-- YOUR INSTRUCTIONS --
Restate all of the entries exactly. Any picture in them should be skipped.

══ EXTRACTED INFORMATION

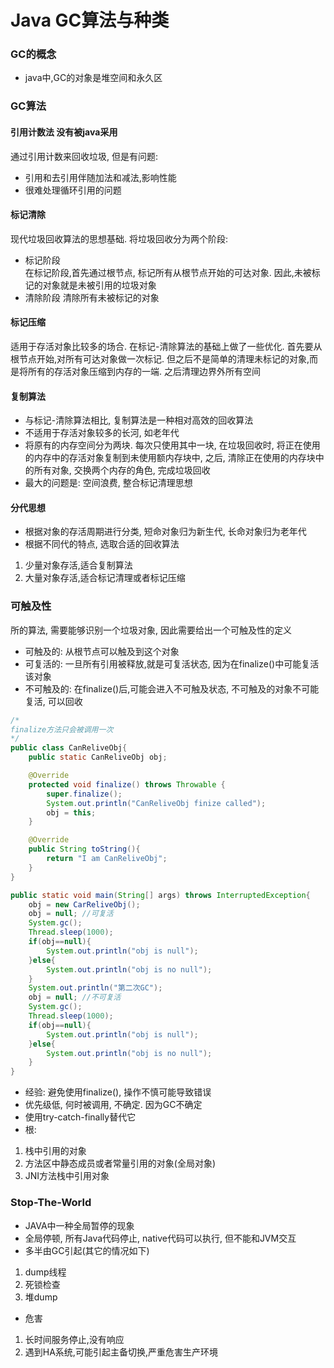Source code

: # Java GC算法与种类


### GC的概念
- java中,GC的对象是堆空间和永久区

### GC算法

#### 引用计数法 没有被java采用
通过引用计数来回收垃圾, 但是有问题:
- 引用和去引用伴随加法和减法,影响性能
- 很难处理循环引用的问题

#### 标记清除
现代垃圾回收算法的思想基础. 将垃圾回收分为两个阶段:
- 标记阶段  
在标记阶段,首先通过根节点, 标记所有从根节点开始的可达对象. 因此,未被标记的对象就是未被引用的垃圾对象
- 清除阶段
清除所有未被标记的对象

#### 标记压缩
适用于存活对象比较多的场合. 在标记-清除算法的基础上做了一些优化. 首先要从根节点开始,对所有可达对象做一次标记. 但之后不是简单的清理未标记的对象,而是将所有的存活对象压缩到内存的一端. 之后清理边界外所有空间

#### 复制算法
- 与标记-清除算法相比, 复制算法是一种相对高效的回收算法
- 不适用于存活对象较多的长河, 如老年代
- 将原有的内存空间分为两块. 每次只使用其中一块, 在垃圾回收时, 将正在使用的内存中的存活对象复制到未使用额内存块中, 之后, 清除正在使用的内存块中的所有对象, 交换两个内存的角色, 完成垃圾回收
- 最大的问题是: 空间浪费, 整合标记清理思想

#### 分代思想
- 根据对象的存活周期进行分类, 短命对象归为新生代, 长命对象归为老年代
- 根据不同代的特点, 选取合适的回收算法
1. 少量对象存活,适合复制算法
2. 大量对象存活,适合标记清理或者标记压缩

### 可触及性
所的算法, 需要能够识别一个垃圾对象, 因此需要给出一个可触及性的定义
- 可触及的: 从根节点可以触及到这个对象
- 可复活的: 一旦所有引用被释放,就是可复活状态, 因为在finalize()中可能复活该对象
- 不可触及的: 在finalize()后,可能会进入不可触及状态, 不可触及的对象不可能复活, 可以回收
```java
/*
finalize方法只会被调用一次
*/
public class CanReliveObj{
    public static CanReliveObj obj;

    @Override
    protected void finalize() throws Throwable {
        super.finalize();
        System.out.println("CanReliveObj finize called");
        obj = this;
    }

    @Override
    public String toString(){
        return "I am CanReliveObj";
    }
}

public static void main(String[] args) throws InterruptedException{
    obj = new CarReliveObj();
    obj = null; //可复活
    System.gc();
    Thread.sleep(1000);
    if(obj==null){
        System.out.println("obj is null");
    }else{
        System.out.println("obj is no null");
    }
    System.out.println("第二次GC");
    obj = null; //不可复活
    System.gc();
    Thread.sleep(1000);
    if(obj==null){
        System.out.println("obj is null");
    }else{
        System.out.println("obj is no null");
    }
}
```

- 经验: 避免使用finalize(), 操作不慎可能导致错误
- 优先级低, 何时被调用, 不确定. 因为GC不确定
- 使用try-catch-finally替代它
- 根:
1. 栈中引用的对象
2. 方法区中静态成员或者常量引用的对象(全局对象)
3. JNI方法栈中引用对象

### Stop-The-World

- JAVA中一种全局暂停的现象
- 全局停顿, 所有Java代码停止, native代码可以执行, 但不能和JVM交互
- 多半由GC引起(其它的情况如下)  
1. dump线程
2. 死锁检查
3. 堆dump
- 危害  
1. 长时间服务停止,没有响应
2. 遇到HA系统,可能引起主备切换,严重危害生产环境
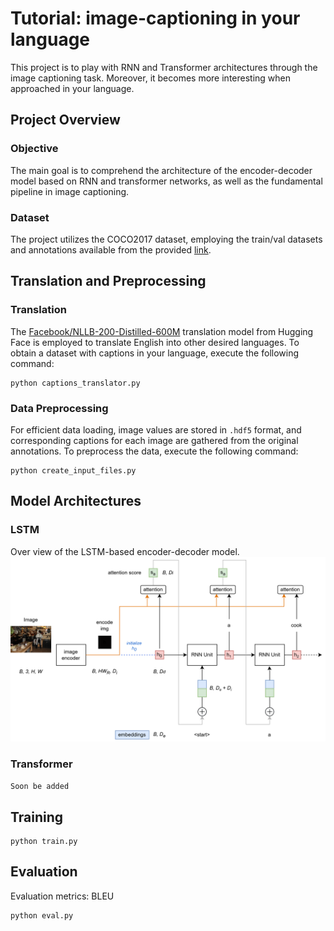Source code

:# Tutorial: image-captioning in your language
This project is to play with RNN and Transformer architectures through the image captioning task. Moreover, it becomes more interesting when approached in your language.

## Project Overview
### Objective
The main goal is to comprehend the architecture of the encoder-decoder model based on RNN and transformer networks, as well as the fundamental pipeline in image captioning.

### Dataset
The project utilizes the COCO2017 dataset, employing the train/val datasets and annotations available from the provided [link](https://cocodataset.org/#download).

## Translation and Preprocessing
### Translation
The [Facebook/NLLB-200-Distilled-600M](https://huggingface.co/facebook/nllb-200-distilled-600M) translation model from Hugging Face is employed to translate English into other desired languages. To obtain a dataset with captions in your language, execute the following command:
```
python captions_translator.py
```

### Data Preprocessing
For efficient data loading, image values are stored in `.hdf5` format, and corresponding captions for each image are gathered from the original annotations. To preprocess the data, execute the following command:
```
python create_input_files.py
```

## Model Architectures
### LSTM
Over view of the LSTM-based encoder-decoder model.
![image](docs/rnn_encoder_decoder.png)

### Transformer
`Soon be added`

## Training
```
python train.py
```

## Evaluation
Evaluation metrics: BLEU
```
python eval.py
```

════

-- ANSWER SPACE --
Source code

: # Java GC算法与种类


### GC的概念
- java中,GC的对象是堆空间和永久区

### GC算法

#### 引用计数法 没有被java采用
通过引用计数来回收垃圾, 但是有问题:
- 引用和去引用伴随加法和减法,影响性能
- 很难处理循环引用的问题

#### 标记清除
现代垃圾回收算法的思想基础. 将垃圾回收分为两个阶段:
- 标记阶段  
在标记阶段,首先通过根节点, 标记所有从根节点开始的可达对象. 因此,未被标记的对象就是未被引用的垃圾对象
- 清除阶段
清除所有未被标记的对象

#### 标记压缩
适用于存活对象比较多的场合. 在标记-清除算法的基础上做了一些优化. 首先要从根节点开始,对所有可达对象做一次标记. 但之后不是简单的清理未标记的对象,而是将所有的存活对象压缩到内存的一端. 之后清理边界外所有空间

#### 复制算法
- 与标记-清除算法相比, 复制算法是一种相对高效的回收算法
- 不适用于存活对象较多的长河, 如老年代
- 将原有的内存空间分为两块. 每次只使用其中一块, 在垃圾回收时, 将正在使用的内存中的存活对象复制到未使用额内存块中, 之后, 清除正在使用的内存块中的所有对象, 交换两个内存的角色, 完成垃圾回收
- 最大的问题是: 空间浪费, 整合标记清理思想

#### 分代思想
- 根据对象的存活周期进行分类, 短命对象归为新生代, 长命对象归为老年代
- 根据不同代的特点, 选取合适的回收算法
1. 少量对象存活,适合复制算法
2. 大量对象存活,适合标记清理或者标记压缩

### 可触及性
所的算法, 需要能够识别一个垃圾对象, 因此需要给出一个可触及性的定义
- 可触及的: 从根节点可以触及到这个对象
- 可复活的: 一旦所有引用被释放,就是可复活状态, 因为在finalize()中可能复活该对象
- 不可触及的: 在finalize()后,可能会进入不可触及状态, 不可触及的对象不可能复活, 可以回收
```java
/*
finalize方法只会被调用一次
*/
public class CanReliveObj{
    public static CanReliveObj obj;

    @Override
    protected void finalize() throws Throwable {
        super.finalize();
        System.out.println("CanReliveObj finize called");
        obj = this;
    }

    @Override
    public String toString(){
        return "I am CanReliveObj";
    }
}

public static void main(String[] args) throws InterruptedException{
    obj = new CarReliveObj();
    obj = null; //可复活
    System.gc();
    Thread.sleep(1000);
    if(obj==null){
        System.out.println("obj is null");
    }else{
        System.out.println("obj is no null");
    }
    System.out.println("第二次GC");
    obj = null; //不可复活
    System.gc();
    Thread.sleep(1000);
    if(obj==null){
        System.out.println("obj is null");
    }else{
        System.out.println("obj is no null");
    }
}
```

- 经验: 避免使用finalize(), 操作不慎可能导致错误
- 优先级低, 何时被调用, 不确定. 因为GC不确定
- 使用try-catch-finally替代它
- 根:
1. 栈中引用的对象
2. 方法区中静态成员或者常量引用的对象(全局对象)
3. JNI方法栈中引用对象

### Stop-The-World

- JAVA中一种全局暂停的现象
- 全局停顿, 所有Java代码停止, native代码可以执行, 但不能和JVM交互
- 多半由GC引起(其它的情况如下)  
1. dump线程
2. 死锁检查
3. 堆dump
- 危害  
1. 长时间服务停止,没有响应
2. 遇到HA系统,可能引起主备切换,严重危害生产环境
Source code

:# Tutorial: image-captioning in your language
This project is to play with RNN and Transformer architectures through the image captioning task. Moreover, it becomes more interesting when approached in your language.

## Project Overview
### Objective
The main goal is to comprehend the architecture of the encoder-decoder model based on RNN and transformer networks, as well as the fundamental pipeline in image captioning.

### Dataset
The project utilizes the COCO2017 dataset, employing the train/val datasets and annotations available from the provided [link](https://cocodataset.org/#download).

## Translation and Preprocessing
### Translation
The [Facebook/NLLB-200-Distilled-600M](https://huggingface.co/facebook/nllb-200-distilled-600M) translation model from Hugging Face is employed to translate English into other desired languages. To obtain a dataset with captions in your language, execute the following command:
```
python captions_translator.py
```

### Data Preprocessing
For efficient data loading, image values are stored in `.hdf5` format, and corresponding captions for each image are gathered from the original annotations. To preprocess the data, execute the following command:
```
python create_input_files.py
```

## Model Architectures
### LSTM
Over view of the LSTM-based encoder-decoder model.
![image](docs/rnn_encoder_decoder.png)

### Transformer
`Soon be added`

## Training
```
python train.py
```

## Evaluation
Evaluation metrics: BLEU
```
python eval.py
```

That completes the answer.